So covid19 has struck, I have no excuses in the world not to code so I wrote a simple program to count the number of characters and number of words in a text file, not only that but I decided to find the most common word in that text file.
so I want some feedback, to me the code looks messy and complicated and also lacks modularity, so should I break some of the loops in the mostCommonWord function into possibly helper functions?
(also yes I know.... what happens if 2 or more words are as equally common, I have yet to implement that.)
Just at a glance, it seems like you're doing unnecessary work.
First, you're parsing the file more than once. Second, it seems like you convert things from and into stringstreams redundantly.
Also, from a readability standpoint, you have a vector<string> called "allWords" but this appears to be "lines" instead from main.
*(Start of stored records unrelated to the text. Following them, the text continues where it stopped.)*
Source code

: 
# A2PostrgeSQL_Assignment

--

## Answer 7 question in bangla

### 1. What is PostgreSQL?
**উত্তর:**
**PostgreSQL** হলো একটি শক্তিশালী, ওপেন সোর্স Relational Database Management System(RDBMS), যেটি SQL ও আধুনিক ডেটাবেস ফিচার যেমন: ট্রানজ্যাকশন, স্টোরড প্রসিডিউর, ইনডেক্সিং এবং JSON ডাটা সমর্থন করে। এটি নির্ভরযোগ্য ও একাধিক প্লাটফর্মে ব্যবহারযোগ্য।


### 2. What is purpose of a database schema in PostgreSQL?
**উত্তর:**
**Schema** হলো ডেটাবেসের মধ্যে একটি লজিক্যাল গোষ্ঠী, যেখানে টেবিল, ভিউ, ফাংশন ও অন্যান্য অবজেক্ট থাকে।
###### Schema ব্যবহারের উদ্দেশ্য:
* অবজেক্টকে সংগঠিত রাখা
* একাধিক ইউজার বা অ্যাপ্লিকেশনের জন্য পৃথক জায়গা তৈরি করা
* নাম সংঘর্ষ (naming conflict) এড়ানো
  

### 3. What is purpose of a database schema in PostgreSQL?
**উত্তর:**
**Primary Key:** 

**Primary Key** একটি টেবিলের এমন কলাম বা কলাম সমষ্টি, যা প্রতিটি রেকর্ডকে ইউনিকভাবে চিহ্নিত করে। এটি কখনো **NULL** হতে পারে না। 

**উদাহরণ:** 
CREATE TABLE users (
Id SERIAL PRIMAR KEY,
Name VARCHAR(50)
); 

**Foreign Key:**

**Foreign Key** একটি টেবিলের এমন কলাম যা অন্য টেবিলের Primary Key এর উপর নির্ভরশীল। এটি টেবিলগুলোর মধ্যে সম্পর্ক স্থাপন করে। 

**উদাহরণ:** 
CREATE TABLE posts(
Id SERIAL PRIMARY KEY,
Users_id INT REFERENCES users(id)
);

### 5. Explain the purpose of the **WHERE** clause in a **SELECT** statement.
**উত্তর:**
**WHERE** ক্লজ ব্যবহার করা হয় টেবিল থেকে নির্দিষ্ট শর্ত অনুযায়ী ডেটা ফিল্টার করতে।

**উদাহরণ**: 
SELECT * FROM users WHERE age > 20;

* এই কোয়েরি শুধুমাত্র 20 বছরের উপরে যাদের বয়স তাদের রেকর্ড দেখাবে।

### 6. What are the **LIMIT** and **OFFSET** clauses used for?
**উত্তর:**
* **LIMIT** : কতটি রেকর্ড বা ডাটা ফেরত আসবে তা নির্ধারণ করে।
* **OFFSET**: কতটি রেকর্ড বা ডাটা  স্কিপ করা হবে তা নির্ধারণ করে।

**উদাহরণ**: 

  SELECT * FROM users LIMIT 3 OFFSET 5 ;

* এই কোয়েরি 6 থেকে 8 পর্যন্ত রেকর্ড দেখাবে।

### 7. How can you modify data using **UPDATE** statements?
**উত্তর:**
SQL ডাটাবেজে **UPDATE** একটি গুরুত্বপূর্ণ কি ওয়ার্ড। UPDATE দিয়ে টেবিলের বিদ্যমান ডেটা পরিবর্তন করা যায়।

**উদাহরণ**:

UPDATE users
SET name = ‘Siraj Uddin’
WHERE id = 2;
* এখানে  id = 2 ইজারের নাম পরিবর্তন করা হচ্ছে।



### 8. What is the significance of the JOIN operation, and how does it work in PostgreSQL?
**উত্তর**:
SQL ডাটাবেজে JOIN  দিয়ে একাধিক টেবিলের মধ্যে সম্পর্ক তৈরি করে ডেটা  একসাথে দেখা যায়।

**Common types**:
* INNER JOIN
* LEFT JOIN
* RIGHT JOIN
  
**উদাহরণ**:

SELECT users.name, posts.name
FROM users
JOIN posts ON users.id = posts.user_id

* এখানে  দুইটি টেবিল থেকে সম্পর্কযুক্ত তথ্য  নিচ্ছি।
But then within mostCommonWord, you have "allWords" and "words" as variable names, with "allWords" in main becoming "words" in mostCommonWord. A bit confusing.
Here's what I would do:
- use >> to get each word, delimited by whitespace
- parse out the commas or periods (your line 88)
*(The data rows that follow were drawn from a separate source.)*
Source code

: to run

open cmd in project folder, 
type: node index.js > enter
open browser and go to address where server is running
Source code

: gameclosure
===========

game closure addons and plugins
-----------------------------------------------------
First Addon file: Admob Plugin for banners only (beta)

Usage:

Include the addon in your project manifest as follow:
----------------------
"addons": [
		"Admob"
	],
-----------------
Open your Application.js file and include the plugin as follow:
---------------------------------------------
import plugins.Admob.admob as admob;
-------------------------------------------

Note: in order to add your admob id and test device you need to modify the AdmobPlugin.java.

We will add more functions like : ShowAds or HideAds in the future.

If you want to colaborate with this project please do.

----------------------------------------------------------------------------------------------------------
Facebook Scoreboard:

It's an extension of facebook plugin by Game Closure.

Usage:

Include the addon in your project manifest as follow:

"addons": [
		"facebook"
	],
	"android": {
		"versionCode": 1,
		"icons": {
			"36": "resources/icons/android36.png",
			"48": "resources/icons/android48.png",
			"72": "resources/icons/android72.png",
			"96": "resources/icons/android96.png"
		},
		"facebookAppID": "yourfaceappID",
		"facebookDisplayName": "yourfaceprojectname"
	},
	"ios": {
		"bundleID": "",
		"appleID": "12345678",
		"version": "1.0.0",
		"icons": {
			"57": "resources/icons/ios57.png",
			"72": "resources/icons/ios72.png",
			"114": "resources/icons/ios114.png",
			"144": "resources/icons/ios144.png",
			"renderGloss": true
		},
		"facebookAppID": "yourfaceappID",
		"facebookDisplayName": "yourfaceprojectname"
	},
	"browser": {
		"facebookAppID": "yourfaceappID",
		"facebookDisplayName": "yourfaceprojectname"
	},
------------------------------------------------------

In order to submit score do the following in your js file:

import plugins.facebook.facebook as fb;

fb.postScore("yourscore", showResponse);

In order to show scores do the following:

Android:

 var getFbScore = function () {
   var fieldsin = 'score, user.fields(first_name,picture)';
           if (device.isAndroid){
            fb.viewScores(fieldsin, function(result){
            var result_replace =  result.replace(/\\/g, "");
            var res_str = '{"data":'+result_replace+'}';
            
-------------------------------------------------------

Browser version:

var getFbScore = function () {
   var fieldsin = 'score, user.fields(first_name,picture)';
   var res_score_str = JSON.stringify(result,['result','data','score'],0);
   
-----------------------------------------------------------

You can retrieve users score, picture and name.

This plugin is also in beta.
- add to a map<string, int>, where int is the number of occurrences of that word.
- Then, after you're done iterating, I think you'll be able to leverage the standard library's max_element function to find the most common word instead.
Edit: You actually can also avoid using max_element if you keep track of the biggest {word + count} pair as you go.
so should I break some of the loops in the mostCommonWord function into possibly helper functions?
This is probably one of the biggest issues I see with the code that I'm working with. Functions get so long that you cannot figure out what the function is supposed to be doing without a lot of time poring over it.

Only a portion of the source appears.